> Task description
Could you repeat word for word only the lines from the one containing "F # 编译器不会发出错误或警告，当二义性出现时在多个打开的模块或命名空间中出现相同的名称。" to the last line of the data below?

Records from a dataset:
++++++
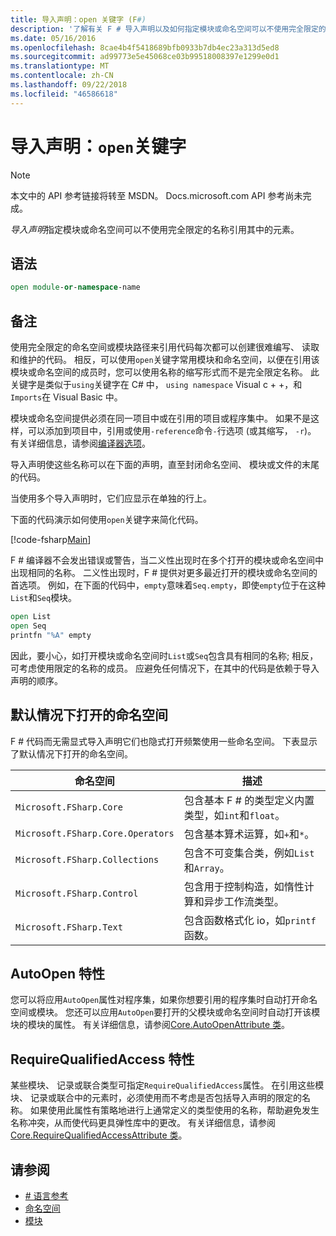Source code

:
 ```yaml
---
title: 导入声明：open 关键字 (F#)
description: '了解有关 F # 导入声明以及如何指定模块或命名空间可以不使用完全限定的名称引用其中的元素。'
ms.date: 05/16/2016
ms.openlocfilehash: 8cae4b4f5418689bfb0933b7db4ec23a313d5ed8
ms.sourcegitcommit: ad99773e5e45068ce03b99518008397e1299e0d1
ms.translationtype: MT
ms.contentlocale: zh-CN
ms.lasthandoff: 09/22/2018
ms.locfileid: "46586618"
---
```

# <a name="import-declarations-the-open-keyword"></a>导入声明：`open`关键字

> [!NOTE]
本文中的 API 参考链接将转至 MSDN。  Docs.microsoft.com API 参考尚未完成。

*导入声明*指定模块或命名空间可以不使用完全限定的名称引用其中的元素。

## <a name="syntax"></a>语法

```fsharp
open module-or-namespace-name
```

## <a name="remarks"></a>备注

使用完全限定的命名空间或模块路径来引用代码每次都可以创建很难编写、 读取和维护的代码。 相反，可以使用`open`关键字常用模块和命名空间，以便在引用该模块或命名空间的成员时，您可以使用名称的缩写形式而不是完全限定名称。 此关键字是类似于`using`关键字在 C# 中， `using namespace` Visual c + +，和`Imports`在 Visual Basic 中。

模块或命名空间提供必须在同一项目中或在引用的项目或程序集中。 如果不是这样，可以添加到项目中，引用或使用`-reference`命令`-`行选项 (或其缩写， `-r`)。 有关详细信息，请参阅[编译器选项](compiler-options.md)。

导入声明使这些名称可以在下面的声明，直至封闭命名空间、 模块或文件的末尾的代码。

当使用多个导入声明时，它们应显示在单独的行上。

下面的代码演示如何使用`open`关键字来简化代码。

[!code-fsharp[Main](../../../samples/snippets/fsharp/lang-ref-2/snippet6801.fs)]

F # 编译器不会发出错误或警告，当二义性出现时在多个打开的模块或命名空间中出现相同的名称。 二义性出现时，F # 提供对更多最近打开的模块或命名空间的首选项。 例如，在下面的代码中，`empty`意味着`Seq.empty`，即使`empty`位于在这种`List`和`Seq`模块。

```fsharp
open List
open Seq
printfn "%A" empty
```

因此，要小心，如打开模块或命名空间时`List`或`Seq`包含具有相同的名称; 相反，可考虑使用限定的名称的成员。 应避免任何情况下，在其中的代码是依赖于导入声明的顺序。

## <a name="namespaces-that-are-open-by-default"></a>默认情况下打开的命名空间

F # 代码而无需显式导入声明它们也隐式打开频繁使用一些命名空间。 下表显示了默认情况下打开的命名空间。

|命名空间|描述|
|---------|-----------|
|`Microsoft.FSharp.Core`|包含基本 F # 的类型定义内置类型，如`int`和`float`。|
|`Microsoft.FSharp.Core.Operators`|包含基本算术运算，如`+`和`*`。|
|`Microsoft.FSharp.Collections`|包含不可变集合类，例如`List`和`Array`。|
|`Microsoft.FSharp.Control`|包含用于控制构造，如惰性计算和异步工作流类型。|
|`Microsoft.FSharp.Text`|包含函数格式化 io，如`printf`函数。|

## <a name="autoopen-attribute"></a>AutoOpen 特性

您可以将应用`AutoOpen`属性对程序集，如果你想要引用的程序集时自动打开命名空间或模块。 您还可以应用`AutoOpen`要打开的父模块或命名空间时自动打开该模块的模块的属性。 有关详细信息，请参阅[Core.AutoOpenAttribute 类](https://msdn.microsoft.com/visualfsharpdocs/conceptual/core.autoopenattribute-class-%5bfsharp%5d)。

## <a name="requirequalifiedaccess-attribute"></a>RequireQualifiedAccess 特性

某些模块、 记录或联合类型可指定`RequireQualifiedAccess`属性。 在引用这些模块、 记录或联合中的元素时，必须使用而不考虑是否包括导入声明的限定的名称。 如果使用此属性有策略地进行上通常定义的类型使用的名称，帮助避免发生名称冲突，从而使代码更具弹性库中的更改。 有关详细信息，请参阅[Core.RequireQualifiedAccessAttribute 类](https://msdn.microsoft.com/visualfsharpdocs/conceptual/core.requirequalifiedaccessattribute-class-%5Bfsharp%5D)。

## <a name="see-also"></a>请参阅

- [# 语言参考](index.md)
- [命名空间](namespaces.md)
- [模块](modules.md)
++++++
> Result for this task
F # 编译器不会发出错误或警告，当二义性出现时在多个打开的模块或命名空间中出现相同的名称。 二义性出现时，F # 提供对更多最近打开的模块或命名空间的首选项。 例如，在下面的代码中，`empty`意味着`Seq.empty`，即使`empty`位于在这种`List`和`Seq`模块。

```fsharp
open List
open Seq
printfn "%A" empty
```

因此，要小心，如打开模块或命名空间时`List`或`Seq`包含具有相同的名称; 相反，可考虑使用限定的名称的成员。 应避免任何情况下，在其中的代码是依赖于导入声明的顺序。

## <a name="namespaces-that-are-open-by-default"></a>默认情况下打开的命名空间

F # 代码而无需显式导入声明它们也隐式打开频繁使用一些命名空间。 下表显示了默认情况下打开的命名空间。

|命名空间|描述|
|---------|-----------|
|`Microsoft.FSharp.Core`|包含基本 F # 的类型定义内置类型，如`int`和`float`。|
|`Microsoft.FSharp.Core.Operators`|包含基本算术运算，如`+`和`*`。|
|`Microsoft.FSharp.Collections`|包含不可变集合类，例如`List`和`Array`。|
|`Microsoft.FSharp.Control`|包含用于控制构造，如惰性计算和异步工作流类型。|
|`Microsoft.FSharp.Text`|包含函数格式化 io，如`printf`函数。|

## <a name="autoopen-attribute"></a>AutoOpen 特性

您可以将应用`AutoOpen`属性对程序集，如果你想要引用的程序集时自动打开命名空间或模块。 您还可以应用`AutoOpen`要打开的父模块或命名空间时自动打开该模块的模块的属性。 有关详细信息，请参阅[Core.AutoOpenAttribute 类](https://msdn.microsoft.com/visualfsharpdocs/conceptual/core.autoopenattribute-class-%5bfsharp%5d)。

## <a name="requirequalifiedaccess-attribute"></a>RequireQualifiedAccess 特性

某些模块、 记录或联合类型可指定`RequireQualifiedAccess`属性。 在引用这些模块、 记录或联合中的元素时，必须使用而不考虑是否包括导入声明的限定的名称。 如果使用此属性有策略地进行上通常定义的类型使用的名称，帮助避免发生名称冲突，从而使代码更具弹性库中的更改。 有关详细信息，请参阅[Core.RequireQualifiedAccessAttribute 类](https://msdn.microsoft.com/visualfsharpdocs/conceptual/core.requirequalifiedaccessattribute-class-%5Bfsharp%5D)。

## <a name="see-also"></a>请参阅

- [# 语言参考](index.md)
- [命名空间](namespaces.md)
- [模块](modules.md)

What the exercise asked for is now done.